The reason why the C application in the pipeline is avoiding this issue somewhat is due to buffering. I suggest you have a play with different period sizes and buffer sizes with arecord. I see you were specifying the`-B` switch which sets the buffer time, but this doesn't control the number of buffers. The flags to play with are `--period-size` and `--buffer-size`.
That's exactly why I wrote my suggested converter like I did: it does the minimum number of read syscalls to obtain the data already in the pipe that consists of an integer number of convertable samples, up to a compile-time maximum number of samples, and immediately forwards the converted data. Should yield minimum latency, but will be affected by those arecord options.
If one uses
<stdio.h> fread()/fgetc()/getc()/getchar()/fwrite()/fputc()/putchar(), then the standard C library will add its own software buffers in between.

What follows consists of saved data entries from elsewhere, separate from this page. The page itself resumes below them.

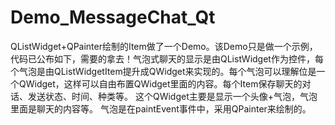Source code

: # Demo_MessageChat_Qt
QListWidget+QPainter绘制的Item做了一个Demo。该Demo只是做一个示例，代码已公布如下，需要的拿去！气泡式聊天的显示是由QListWidget作为控件，每个气泡是由QListWidgetItem提升成QWidget来实现的。每个气泡可以理解位是一个QWidget，这样可以自由布置QWidget里面的内容。每个Item保存聊天的对话、发送状态、时间、种类等。  这个QWidget主要是显示一个头像+气泡，气泡里面是聊天的内容等。  气泡是在paintEvent事件中，采用QPainter来绘制的。
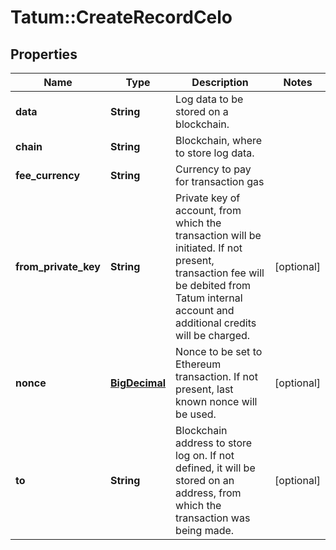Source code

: # Tatum::CreateRecordCelo

## Properties
Name | Type | Description | Notes
------------ | ------------- | ------------- | -------------
**data** | **String** | Log data to be stored on a blockchain. | 
**chain** | **String** | Blockchain, where to store log data. | 
**fee_currency** | **String** | Currency to pay for transaction gas | 
**from_private_key** | **String** | Private key of account, from which the transaction will be initiated. If not present, transaction fee will be debited from Tatum internal account and additional credits will be charged. | [optional] 
**nonce** | [**BigDecimal**](BigDecimal.md) | Nonce to be set to Ethereum transaction. If not present, last known nonce will be used. | [optional] 
**to** | **String** | Blockchain address to store log on. If not defined, it will be stored on an address, from which the transaction was being made. | [optional] 

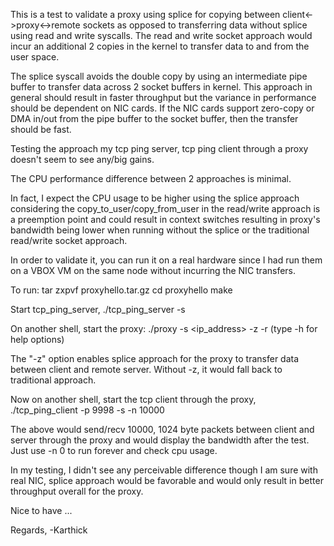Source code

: This is a test to validate a proxy using splice for copying between client<->proxy<->remote sockets as opposed to
transferring data without splice using read and write syscalls.
The read and write socket approach would incur an additional 2 copies in the kernel to transfer data to and from the user space.

The splice syscall avoids the double copy by using an intermediate pipe buffer to transfer data across 2 socket buffers in kernel.
This approach in general should result in faster throughput but the variance in performance should be dependent on NIC cards.
If the NIC cards support zero-copy or DMA in/out from the pipe buffer to the socket buffer, then the transfer should be fast.

Testing the approach my tcp ping server, tcp ping client through a proxy doesn't seem to see any/big gains.

The CPU performance difference between 2 approaches is minimal.

In fact, I expect the CPU usage to be higher using the splice approach considering the copy_to_user/copy_from_user in the read/write approach is a preemption point and could result in context switches resulting in proxy's bandwidth being lower when running without the splice or the traditional read/write socket approach.

In order to validate it, you can run it on a real hardware since I had run them on a VBOX VM on the same node without incurring the NIC transfers.

To run:
tar zxpvf proxyhello.tar.gz
cd proxyhello
make

Start tcp_ping_server,
./tcp_ping_server -s <server ip>

On another shell, start the proxy:
./proxy -s <ip_address> -z  -r <remote server>
(type -h for help options)

The "-z" option enables splice approach for the proxy to transfer data between client and remote server.
Without -z, it would fall back to traditional approach.

Now on another shell, start the tcp client through the proxy,
./tcp_ping_client -p 9998 -s <ip of proxy> -n 10000

The above would send/recv 10000, 1024 byte packets between client and server through the proxy and would display the bandwidth after the test.
Just use -n 0 to run forever and check cpu usage.

In my testing, I didn't see any perceivable difference though I am sure with real NIC, splice approach would be favorable and would only result in better throughput overall for the proxy.

Nice to have ...

Regards,
-Karthick
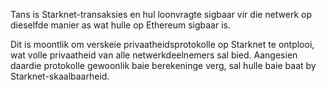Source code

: Tans is Starknet-transaksies en hul loonvragte sigbaar vir die netwerk op dieselfde manier as wat hulle op Ethereum sigbaar is.

Dit is moontlik om verskeie privaatheidsprotokolle op Starknet te ontplooi, wat volle privaatheid van alle netwerkdeelnemers sal bied. Aangesien daardie protokolle gewoonlik baie berekeninge verg, sal hulle baie baat by Starknet-skaalbaarheid.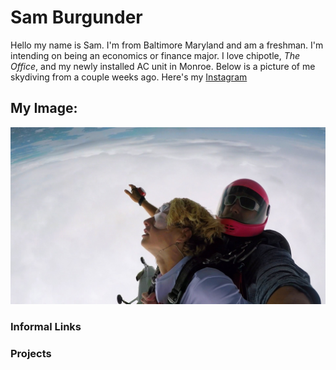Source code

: # Sam Burgunder

Hello my name is Sam. I'm from Baltimore Maryland and am a freshman. I'm intending on being an economics or finance major. I love chipotle, *The Office*, and my newly installed AC unit in Monroe. Below is a picture of me skydiving from a couple weeks ago. Here's my [Instagram](https://www.instagram.com/sam.burgunder/)

## My Image:
![](skydiving.jpg)

### Informal Links

### Projects

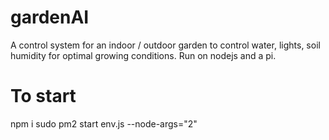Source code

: # gardenAI
A control system for an indoor / outdoor garden to control water, lights, soil humidity for optimal growing conditions. Run on nodejs and a pi. 


# To start

npm i
sudo pm2 start env.js --node-args="2"
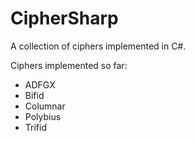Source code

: # CipherSharp
A collection of ciphers implemented in C#.

Ciphers implemented so far:

- ADFGX
- Bifid
- Columnar
- Polybius
- Trifid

While I do approve of the Unix philosophy, and chaining tools to get complex stuff done, when they start interfering with the task at hand (like dropping data), it is time to write a better tool, methinks.
I already have written a clunky VU meter program for Ed Kloonk on top of ALSA in a different thread around here somewhere, that could be easily modified to do e.g. DFT on the raw data using just ALSA and FFTW3 libraries (and Gtk+3 for the UI, if desired). Then, the optimum buffer/period size would be either one or one half DFT/FFT window (depending on the desired overlap and windowing function). This stuff isn't difficult, except when you are
also fighting against hardware or its drivers... (or are a burned out husk of a man like I am, I guess; which is why I never finished that program for Ed. Sorry, Ed.)